On March 31, 2020 the details of emergency measures where shared in a press conference and the scheme was published simultaneously. This memo sets out the main lines of the NOW scheme.
Loss of turnover
Under the NOW scheme, employers can apply for an allowance for labour costs if they expect a loss of turnover of at least 20%. The loss of turnover of at least 20% must occur over a three-month period starting on the first day of the months March, April or May 2020. It must always relate to a consecutive period of three months.
The turnover is compared with 25% of the turnover from January to December 2019.

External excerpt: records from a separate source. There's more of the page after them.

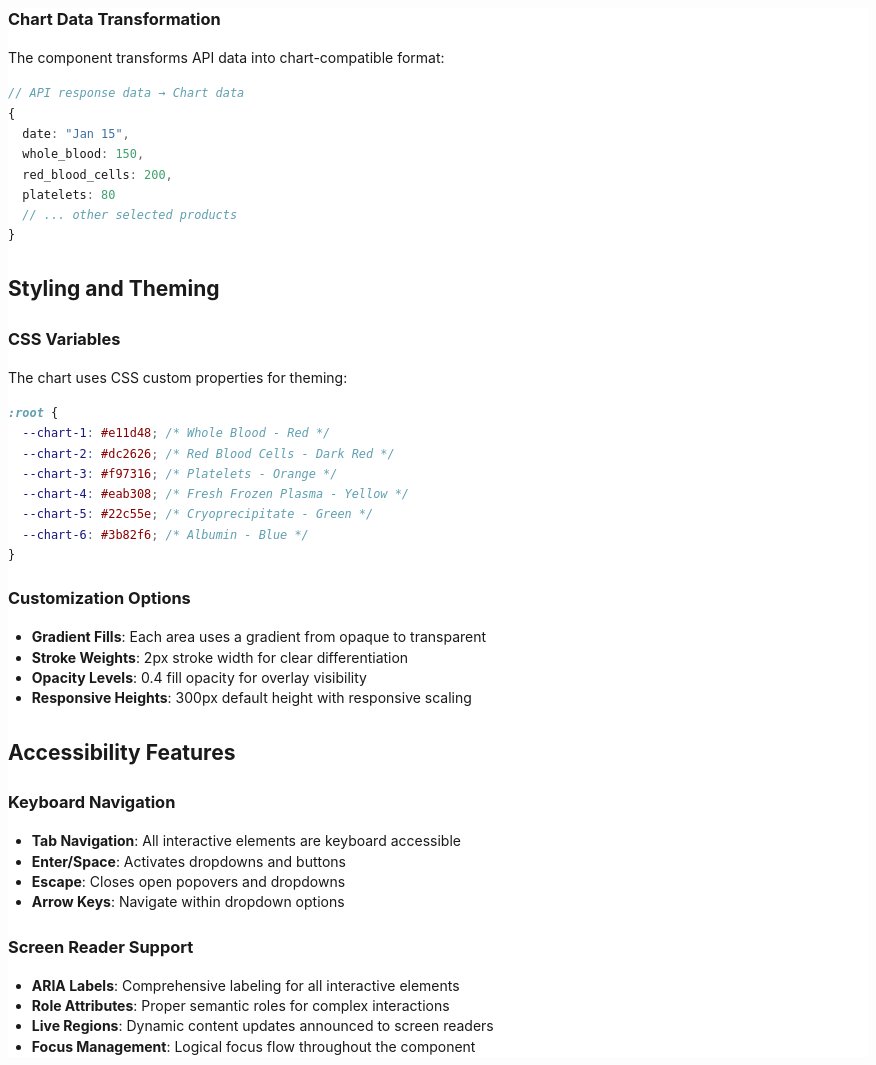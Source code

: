 ### Chart Data Transformation

The component transforms API data into chart-compatible format:

```typescript
// API response data → Chart data
{
  date: "Jan 15",
  whole_blood: 150,
  red_blood_cells: 200,
  platelets: 80
  // ... other selected products
}
```

## Styling and Theming

### CSS Variables

The chart uses CSS custom properties for theming:

```css
:root {
  --chart-1: #e11d48; /* Whole Blood - Red */
  --chart-2: #dc2626; /* Red Blood Cells - Dark Red */
  --chart-3: #f97316; /* Platelets - Orange */
  --chart-4: #eab308; /* Fresh Frozen Plasma - Yellow */
  --chart-5: #22c55e; /* Cryoprecipitate - Green */
  --chart-6: #3b82f6; /* Albumin - Blue */
}
```

### Customization Options

- **Gradient Fills**: Each area uses a gradient from opaque to transparent
- **Stroke Weights**: 2px stroke width for clear differentiation
- **Opacity Levels**: 0.4 fill opacity for overlay visibility
- **Responsive Heights**: 300px default height with responsive scaling

## Accessibility Features

### Keyboard Navigation

- **Tab Navigation**: All interactive elements are keyboard accessible
- **Enter/Space**: Activates dropdowns and buttons
- **Escape**: Closes open popovers and dropdowns
- **Arrow Keys**: Navigate within dropdown options

### Screen Reader Support

- **ARIA Labels**: Comprehensive labeling for all interactive elements
- **Role Attributes**: Proper semantic roles for complex interactions
- **Live Regions**: Dynamic content updates announced to screen readers
- **Focus Management**: Logical focus flow throughout the component

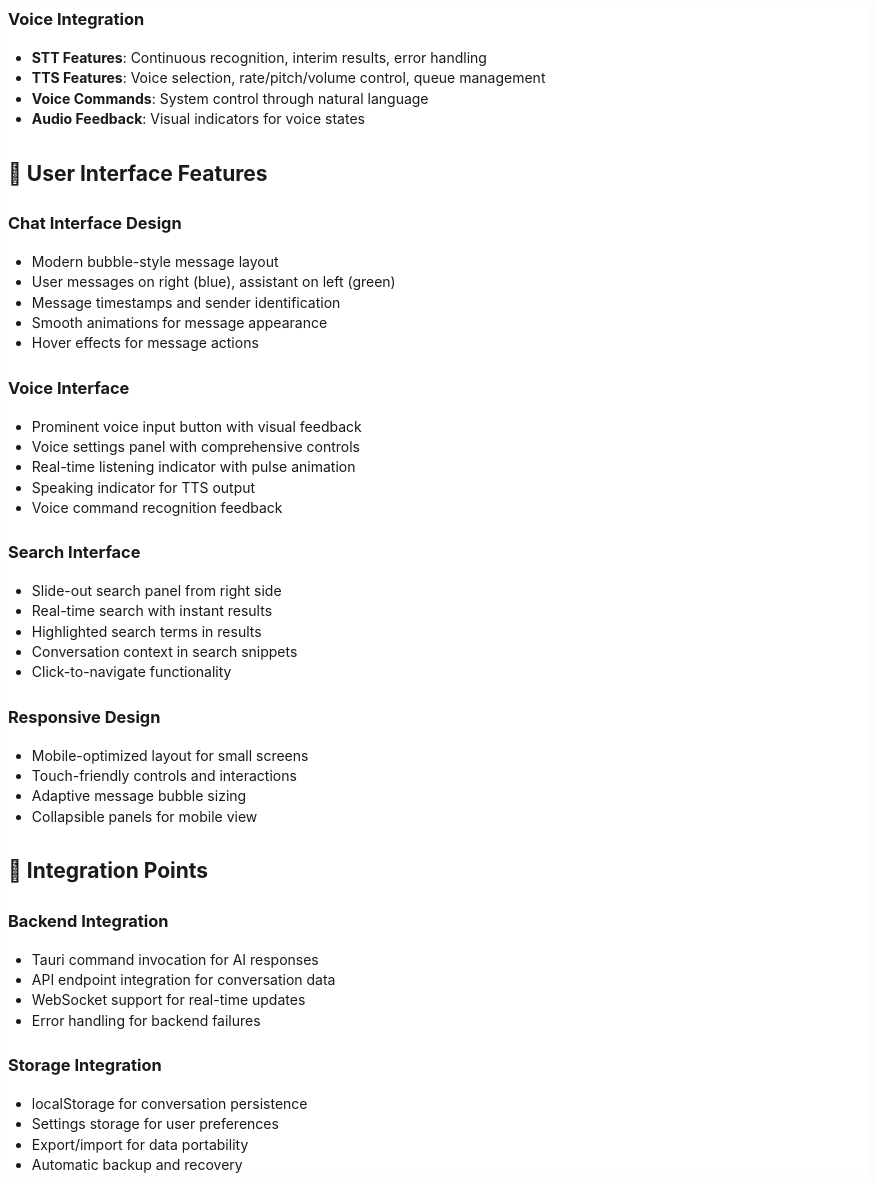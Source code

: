 ### Voice Integration
- **STT Features**: Continuous recognition, interim results, error handling
- **TTS Features**: Voice selection, rate/pitch/volume control, queue management
- **Voice Commands**: System control through natural language
- **Audio Feedback**: Visual indicators for voice states

## 🎨 User Interface Features

### Chat Interface Design
- Modern bubble-style message layout
- User messages on right (blue), assistant on left (green)
- Message timestamps and sender identification
- Smooth animations for message appearance
- Hover effects for message actions

### Voice Interface
- Prominent voice input button with visual feedback
- Voice settings panel with comprehensive controls
- Real-time listening indicator with pulse animation
- Speaking indicator for TTS output
- Voice command recognition feedback

### Search Interface
- Slide-out search panel from right side
- Real-time search with instant results
- Highlighted search terms in results
- Conversation context in search snippets
- Click-to-navigate functionality

### Responsive Design
- Mobile-optimized layout for small screens
- Touch-friendly controls and interactions
- Adaptive message bubble sizing
- Collapsible panels for mobile view

## 🔗 Integration Points

### Backend Integration
- Tauri command invocation for AI responses
- API endpoint integration for conversation data
- WebSocket support for real-time updates
- Error handling for backend failures

### Storage Integration
- localStorage for conversation persistence
- Settings storage for user preferences
- Export/import for data portability
- Automatic backup and recovery
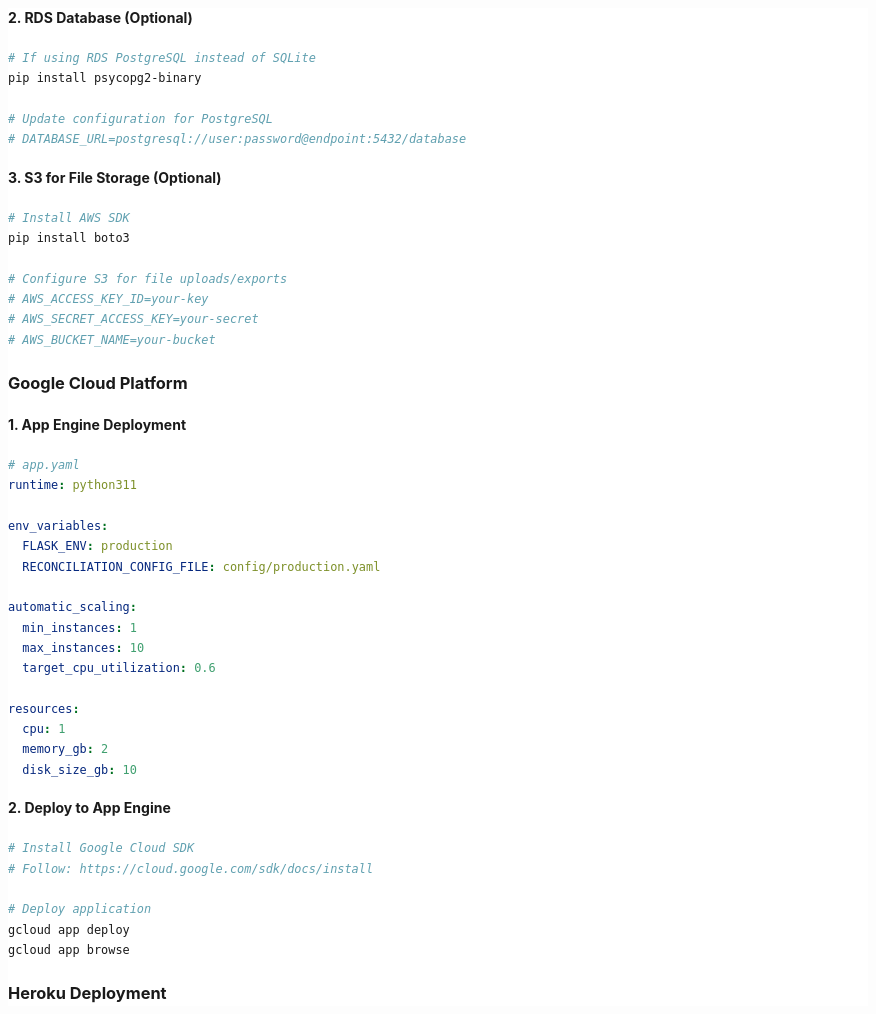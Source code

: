 #### 2. RDS Database (Optional)
```bash
# If using RDS PostgreSQL instead of SQLite
pip install psycopg2-binary

# Update configuration for PostgreSQL
# DATABASE_URL=postgresql://user:password@endpoint:5432/database
```

#### 3. S3 for File Storage (Optional)
```bash
# Install AWS SDK
pip install boto3

# Configure S3 for file uploads/exports
# AWS_ACCESS_KEY_ID=your-key
# AWS_SECRET_ACCESS_KEY=your-secret
# AWS_BUCKET_NAME=your-bucket
```

### Google Cloud Platform

#### 1. App Engine Deployment
```yaml
# app.yaml
runtime: python311

env_variables:
  FLASK_ENV: production
  RECONCILIATION_CONFIG_FILE: config/production.yaml

automatic_scaling:
  min_instances: 1
  max_instances: 10
  target_cpu_utilization: 0.6

resources:
  cpu: 1
  memory_gb: 2
  disk_size_gb: 10
```

#### 2. Deploy to App Engine
```bash
# Install Google Cloud SDK
# Follow: https://cloud.google.com/sdk/docs/install

# Deploy application
gcloud app deploy
gcloud app browse
```

### Heroku Deployment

The loss of turnover is determined at group level. If a group as a whole has a loss of turnover of less than 20%, no compensation will be paid to any individual parts of that group that are still inactive. Net turnover is taken as the net turnover, i.e. the income from the supply of goods and services from the business of the legal entity less discounts and the like and tax levied on the turnover.
Wages and salaries
The employer must pay the wages to the employees in full, but can apply to the UWV (social security insurer for employees) for an allowance for labour costs. On the other hand, the employee must also be fully available to perform work.
The NOW scheme also covers employees with employees with a flexible contract insofar as they continue to be employed and receive wages from the employer during the subsidy period. The wage bill of all employees with a social security wage (virtually all) are eligible for the subsidy. These are, for example, employees with a so-called fictitious employment contract for employee insurance, but not voluntarily insured persons.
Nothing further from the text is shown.